Durante a mobilização, 310 doses de vacinas foram aplicadas em 146 pessoas, entre moradores, estudantes, trabalhadores e turistas que circulam diariamente pela região de fronteira.
A ação disponibilizou imunizante contra doenças como Covid-19, influenza, sarampo, poliomielite, dengue, hepatite e febre amarela.
Muitas pessoas receberam mais de uma dose, reforçando a importância da atualização da caderneta vacinal.
O secretário municipal de Saúde, Francélio Barbosa, destacou a importância estratégica da campanha para a prevenção de doenças na região de fronteira.

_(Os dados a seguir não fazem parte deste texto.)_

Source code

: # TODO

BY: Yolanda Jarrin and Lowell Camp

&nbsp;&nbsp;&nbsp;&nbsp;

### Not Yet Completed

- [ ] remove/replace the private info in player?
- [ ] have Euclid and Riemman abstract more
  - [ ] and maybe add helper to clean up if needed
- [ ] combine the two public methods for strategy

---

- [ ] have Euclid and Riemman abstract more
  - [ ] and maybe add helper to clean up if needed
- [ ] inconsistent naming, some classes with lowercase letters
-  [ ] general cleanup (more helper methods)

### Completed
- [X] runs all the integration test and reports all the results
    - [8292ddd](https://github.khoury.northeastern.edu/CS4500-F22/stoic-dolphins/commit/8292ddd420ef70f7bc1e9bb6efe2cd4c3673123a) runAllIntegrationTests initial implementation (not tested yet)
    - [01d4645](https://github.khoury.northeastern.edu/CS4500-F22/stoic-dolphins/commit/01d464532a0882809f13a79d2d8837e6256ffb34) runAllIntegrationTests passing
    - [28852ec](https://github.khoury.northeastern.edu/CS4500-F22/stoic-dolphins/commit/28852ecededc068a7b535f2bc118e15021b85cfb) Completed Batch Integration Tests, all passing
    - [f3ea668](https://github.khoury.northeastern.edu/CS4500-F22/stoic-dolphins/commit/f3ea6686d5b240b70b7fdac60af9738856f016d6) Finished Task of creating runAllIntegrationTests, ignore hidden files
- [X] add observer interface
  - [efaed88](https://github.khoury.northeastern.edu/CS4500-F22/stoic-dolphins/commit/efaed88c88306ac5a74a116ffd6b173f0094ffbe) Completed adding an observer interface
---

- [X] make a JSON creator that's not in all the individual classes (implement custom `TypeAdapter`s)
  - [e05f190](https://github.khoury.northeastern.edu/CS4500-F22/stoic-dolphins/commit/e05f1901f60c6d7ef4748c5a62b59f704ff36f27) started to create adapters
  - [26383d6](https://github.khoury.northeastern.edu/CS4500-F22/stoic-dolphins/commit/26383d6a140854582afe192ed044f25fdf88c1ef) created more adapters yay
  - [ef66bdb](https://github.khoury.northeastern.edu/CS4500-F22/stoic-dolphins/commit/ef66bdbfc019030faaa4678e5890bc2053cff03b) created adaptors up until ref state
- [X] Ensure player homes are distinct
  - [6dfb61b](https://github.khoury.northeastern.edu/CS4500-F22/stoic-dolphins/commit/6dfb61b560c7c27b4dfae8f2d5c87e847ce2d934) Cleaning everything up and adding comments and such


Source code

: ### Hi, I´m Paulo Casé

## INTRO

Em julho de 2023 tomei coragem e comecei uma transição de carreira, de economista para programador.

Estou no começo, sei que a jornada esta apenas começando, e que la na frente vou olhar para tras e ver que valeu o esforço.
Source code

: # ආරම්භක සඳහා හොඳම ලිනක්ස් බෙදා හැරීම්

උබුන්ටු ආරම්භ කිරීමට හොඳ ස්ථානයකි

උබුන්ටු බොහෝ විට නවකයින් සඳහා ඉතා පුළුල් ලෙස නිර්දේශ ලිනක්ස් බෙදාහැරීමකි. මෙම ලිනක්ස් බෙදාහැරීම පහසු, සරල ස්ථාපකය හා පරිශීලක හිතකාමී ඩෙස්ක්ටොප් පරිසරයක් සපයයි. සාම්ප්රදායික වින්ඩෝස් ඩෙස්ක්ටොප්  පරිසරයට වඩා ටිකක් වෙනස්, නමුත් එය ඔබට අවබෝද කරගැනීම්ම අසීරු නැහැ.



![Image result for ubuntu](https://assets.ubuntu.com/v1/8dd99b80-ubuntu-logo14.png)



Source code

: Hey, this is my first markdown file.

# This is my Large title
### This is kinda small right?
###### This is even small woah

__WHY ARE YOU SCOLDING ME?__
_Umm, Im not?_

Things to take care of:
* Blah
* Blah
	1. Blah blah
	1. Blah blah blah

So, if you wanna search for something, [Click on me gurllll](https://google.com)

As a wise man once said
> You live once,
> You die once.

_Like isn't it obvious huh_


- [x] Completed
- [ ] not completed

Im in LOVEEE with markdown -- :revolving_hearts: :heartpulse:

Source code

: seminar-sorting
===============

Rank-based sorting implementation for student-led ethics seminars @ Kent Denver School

“Essa ação representa um importante reforço na proteção da nossa população e também das pessoas que transitam diariamente entre Brasiléia e Cobija. A vacinação é uma das principais ferramentas de prevenção e o nosso objetivo é garantir que as pessoas tenham acesso facilitado aos imunizantes, fortalecendo a segurança epidemiológica da região”, afirmou o secretário.

A coordenadora do Programa Municipal de Imunização, Carol Santiago, ressaltou a adesão da população durante os seis dias de campanha. “Tivemos uma participação muito positiva da população, principalmente de pessoas que aproveitaram a oportunidade para atualizar mais de uma vacina. Isso demonstra a confiança da comunidade no trabalho das equipes de saúde e reforça a importância de ações itinerantes em áreas de grande circulação”, destacou.

O Dia D da campanha aconteceu no sábado (9) e contou com a participação do prefeito Carlinhos do Pelado, que também atualizou sua caderneta de vacinação durante a mobilização.
A campanha integra uma estratégia contínua do Governo Federal, por meio do Ministério da Saúde, em parceria com estados e municípios, voltada ao fortalecimento da cobertura vacinal nos 588 municípios brasileiros localizados em regiões de fronteira.
A iniciativa prioriza especialmente as chamadas “cidades gêmeas”, como Brasiléia e Cobija, buscando prevenir a reintrodução e a disseminação de doenças como sarampo, poliomielite e febre amarela, além de combater a desinformação e ampliar a proteção da população.